Dois estudantes de cinema tiveram uma ideia maluca: criar uma campanha publicitária para um hipermercado em Praga, capital da República Tcheca. Eles queriam provar a tese de que a publicidade influencia qualquer sociedade. O documentário “Um Sonho Tcheco” tem um briefing: será que as pessoas vão se importar quando descobrirem a verdade?
No início, Filip Remunda e Vít Klusák, diretores do filme, avisam ao espectador do propósito e começa uma caçada a quem os ajude. Batem numa loja da Hugo Boss, que cede os ternos para que os dois pareçam realmente líderes do tal supermercado. Em seguida, envolvem a Mark/BBDO para criarem estratégia, logo, jingle, e todas as peças da campanha. A sacada da criação? Uma mensagem oposta aos objetivos de qualquer ponto de venda com mensagens para as pessoas “não irem à inauguração”e “não comprarem”.
Poderia ser uma grande piada. Mas, pelos bastidores da mentira, nós acompanhamos o mar de anúncios tomando a população em expectativas diferentes.
O experimento tem fator histórico. Em 2004, a República Tcheca pleiteava uma vaga na União Europeia. O capitalismo era recente, já que o comunismo era o sistema de governo alguns anos antes. Comprar tinha virado um lazer.

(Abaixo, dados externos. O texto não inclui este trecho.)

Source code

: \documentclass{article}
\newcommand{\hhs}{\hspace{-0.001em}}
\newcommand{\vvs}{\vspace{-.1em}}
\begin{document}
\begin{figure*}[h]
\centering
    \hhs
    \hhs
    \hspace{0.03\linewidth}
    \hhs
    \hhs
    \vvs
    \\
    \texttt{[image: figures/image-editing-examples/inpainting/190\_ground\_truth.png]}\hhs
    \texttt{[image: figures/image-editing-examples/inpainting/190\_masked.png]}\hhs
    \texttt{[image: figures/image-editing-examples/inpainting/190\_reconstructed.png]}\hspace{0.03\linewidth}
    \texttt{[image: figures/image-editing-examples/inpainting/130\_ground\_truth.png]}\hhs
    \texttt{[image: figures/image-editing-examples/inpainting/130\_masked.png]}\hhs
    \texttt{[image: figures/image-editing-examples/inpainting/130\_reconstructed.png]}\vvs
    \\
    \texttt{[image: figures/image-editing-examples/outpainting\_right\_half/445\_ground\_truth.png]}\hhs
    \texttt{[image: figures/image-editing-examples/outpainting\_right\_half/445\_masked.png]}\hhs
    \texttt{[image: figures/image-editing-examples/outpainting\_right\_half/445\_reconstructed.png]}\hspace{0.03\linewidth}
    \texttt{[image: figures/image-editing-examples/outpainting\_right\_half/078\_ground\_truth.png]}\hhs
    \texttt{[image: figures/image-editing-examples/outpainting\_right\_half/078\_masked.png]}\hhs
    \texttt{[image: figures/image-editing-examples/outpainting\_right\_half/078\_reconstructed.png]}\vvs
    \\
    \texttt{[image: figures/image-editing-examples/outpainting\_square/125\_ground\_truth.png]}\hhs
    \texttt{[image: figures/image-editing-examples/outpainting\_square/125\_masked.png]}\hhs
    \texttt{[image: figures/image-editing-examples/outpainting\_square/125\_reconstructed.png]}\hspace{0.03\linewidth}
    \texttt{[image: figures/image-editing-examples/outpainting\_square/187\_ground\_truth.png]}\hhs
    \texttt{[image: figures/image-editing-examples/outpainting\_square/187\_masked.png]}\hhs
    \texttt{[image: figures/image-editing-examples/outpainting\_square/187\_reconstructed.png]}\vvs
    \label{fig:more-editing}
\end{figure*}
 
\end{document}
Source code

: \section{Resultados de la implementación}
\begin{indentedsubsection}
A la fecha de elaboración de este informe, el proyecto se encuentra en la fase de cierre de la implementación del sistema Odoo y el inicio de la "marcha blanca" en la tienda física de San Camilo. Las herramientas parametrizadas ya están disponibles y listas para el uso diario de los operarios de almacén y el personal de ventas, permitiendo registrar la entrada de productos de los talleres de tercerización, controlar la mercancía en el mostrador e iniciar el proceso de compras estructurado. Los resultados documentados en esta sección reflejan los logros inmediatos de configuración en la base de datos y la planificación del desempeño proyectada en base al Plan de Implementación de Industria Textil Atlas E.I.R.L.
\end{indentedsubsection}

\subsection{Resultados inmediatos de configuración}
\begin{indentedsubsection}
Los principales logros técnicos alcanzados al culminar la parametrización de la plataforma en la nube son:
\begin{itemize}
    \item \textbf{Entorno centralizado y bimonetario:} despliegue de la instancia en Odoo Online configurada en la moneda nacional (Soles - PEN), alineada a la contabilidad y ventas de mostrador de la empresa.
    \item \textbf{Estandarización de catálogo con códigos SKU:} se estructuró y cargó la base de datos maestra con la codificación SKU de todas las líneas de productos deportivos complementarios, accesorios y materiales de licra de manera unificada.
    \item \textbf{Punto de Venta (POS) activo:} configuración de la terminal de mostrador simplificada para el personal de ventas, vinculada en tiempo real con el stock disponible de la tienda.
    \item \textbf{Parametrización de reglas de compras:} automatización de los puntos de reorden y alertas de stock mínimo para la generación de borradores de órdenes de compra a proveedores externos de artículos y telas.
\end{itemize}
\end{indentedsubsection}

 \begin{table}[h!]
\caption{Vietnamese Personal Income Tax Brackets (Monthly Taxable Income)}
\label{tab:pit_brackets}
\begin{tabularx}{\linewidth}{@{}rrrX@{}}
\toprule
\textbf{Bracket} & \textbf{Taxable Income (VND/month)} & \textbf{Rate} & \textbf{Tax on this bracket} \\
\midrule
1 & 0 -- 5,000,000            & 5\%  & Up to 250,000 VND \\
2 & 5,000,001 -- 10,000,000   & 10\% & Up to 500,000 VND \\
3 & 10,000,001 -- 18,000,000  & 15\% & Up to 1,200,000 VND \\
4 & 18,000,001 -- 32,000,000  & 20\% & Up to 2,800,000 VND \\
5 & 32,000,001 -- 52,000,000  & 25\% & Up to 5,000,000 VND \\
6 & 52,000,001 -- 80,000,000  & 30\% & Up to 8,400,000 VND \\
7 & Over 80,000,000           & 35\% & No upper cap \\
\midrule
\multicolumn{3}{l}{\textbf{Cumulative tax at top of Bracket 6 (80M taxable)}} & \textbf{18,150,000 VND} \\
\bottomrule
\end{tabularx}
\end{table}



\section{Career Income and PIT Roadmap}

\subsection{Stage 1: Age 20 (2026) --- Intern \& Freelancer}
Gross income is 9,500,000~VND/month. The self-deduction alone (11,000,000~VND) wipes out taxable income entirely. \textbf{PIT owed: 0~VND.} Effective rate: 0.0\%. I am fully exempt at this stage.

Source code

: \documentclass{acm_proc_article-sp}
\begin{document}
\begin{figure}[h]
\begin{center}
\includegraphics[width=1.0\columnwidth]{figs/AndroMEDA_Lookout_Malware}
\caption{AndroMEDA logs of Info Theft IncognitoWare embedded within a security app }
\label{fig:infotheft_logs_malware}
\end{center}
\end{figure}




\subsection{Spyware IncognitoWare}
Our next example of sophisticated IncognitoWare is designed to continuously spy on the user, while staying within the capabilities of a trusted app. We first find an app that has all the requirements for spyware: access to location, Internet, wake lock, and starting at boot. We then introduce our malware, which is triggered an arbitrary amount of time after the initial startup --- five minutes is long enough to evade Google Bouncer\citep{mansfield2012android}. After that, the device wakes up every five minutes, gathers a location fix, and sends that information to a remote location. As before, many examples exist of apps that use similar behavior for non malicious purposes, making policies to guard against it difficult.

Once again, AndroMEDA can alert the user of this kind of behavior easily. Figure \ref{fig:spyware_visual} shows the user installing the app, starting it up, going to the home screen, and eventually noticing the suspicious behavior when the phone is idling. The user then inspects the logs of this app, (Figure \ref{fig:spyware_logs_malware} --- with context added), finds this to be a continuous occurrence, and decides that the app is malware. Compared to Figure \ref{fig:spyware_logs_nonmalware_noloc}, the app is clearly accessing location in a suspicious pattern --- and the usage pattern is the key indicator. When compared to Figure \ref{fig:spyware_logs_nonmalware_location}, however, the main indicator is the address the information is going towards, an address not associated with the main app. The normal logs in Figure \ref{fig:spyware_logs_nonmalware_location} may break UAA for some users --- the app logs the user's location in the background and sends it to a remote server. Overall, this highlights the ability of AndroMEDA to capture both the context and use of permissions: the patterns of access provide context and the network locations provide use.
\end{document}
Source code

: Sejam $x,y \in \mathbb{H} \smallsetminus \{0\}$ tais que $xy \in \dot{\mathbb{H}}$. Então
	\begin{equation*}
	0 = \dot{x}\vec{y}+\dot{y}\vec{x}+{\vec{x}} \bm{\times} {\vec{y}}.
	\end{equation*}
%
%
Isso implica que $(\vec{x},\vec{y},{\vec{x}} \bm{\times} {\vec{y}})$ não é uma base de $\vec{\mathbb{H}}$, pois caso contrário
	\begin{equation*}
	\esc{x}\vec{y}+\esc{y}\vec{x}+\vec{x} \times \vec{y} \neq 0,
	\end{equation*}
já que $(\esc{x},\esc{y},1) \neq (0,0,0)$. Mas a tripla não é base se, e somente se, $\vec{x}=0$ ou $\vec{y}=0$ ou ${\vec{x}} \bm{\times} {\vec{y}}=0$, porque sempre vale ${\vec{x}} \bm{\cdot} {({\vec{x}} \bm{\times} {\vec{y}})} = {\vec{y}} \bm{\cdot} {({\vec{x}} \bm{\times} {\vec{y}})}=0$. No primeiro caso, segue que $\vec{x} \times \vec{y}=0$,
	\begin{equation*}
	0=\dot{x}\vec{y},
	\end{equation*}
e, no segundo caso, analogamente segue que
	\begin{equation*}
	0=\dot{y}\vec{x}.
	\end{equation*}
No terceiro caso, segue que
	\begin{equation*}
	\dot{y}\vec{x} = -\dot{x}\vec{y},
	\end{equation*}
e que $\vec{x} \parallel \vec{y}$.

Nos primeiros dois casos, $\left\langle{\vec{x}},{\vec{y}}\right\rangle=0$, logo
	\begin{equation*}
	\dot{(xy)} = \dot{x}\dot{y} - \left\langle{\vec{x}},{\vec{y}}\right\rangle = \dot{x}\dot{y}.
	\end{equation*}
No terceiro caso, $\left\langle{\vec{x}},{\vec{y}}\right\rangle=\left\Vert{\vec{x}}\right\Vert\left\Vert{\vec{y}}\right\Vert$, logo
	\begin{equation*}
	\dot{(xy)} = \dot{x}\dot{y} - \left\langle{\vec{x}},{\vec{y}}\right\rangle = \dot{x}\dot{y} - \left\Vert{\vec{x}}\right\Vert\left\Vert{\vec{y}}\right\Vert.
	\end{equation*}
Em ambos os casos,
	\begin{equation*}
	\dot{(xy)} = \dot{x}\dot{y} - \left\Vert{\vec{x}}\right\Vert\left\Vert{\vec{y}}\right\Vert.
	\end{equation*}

“Um sonho Tcheco” derruba os andaimes da isenção publicitária, e chama os profissionais para deixarem à mostra a fronteira entre mentira e omissão. O produto sozinho não vale nada. É a sedução, a defesa, a criação em torno dele que o torna desejável. Se justiça e ética estão em gôndolas diferentes, embora o filme não seja um panfleto contrário à publicidade, mostra preço dela.
Ao lado do chileno “NO” e do americano “Obrigado por Fumar”, o falso-documentário tcheco extrapola culturas na radiografia do consumidor ideal. Ele está no centro do filme, muito mais do que as estratégias criativas por trás de uma campanha vencedora ou a persuasão da indústria para se defender de ataques públicos.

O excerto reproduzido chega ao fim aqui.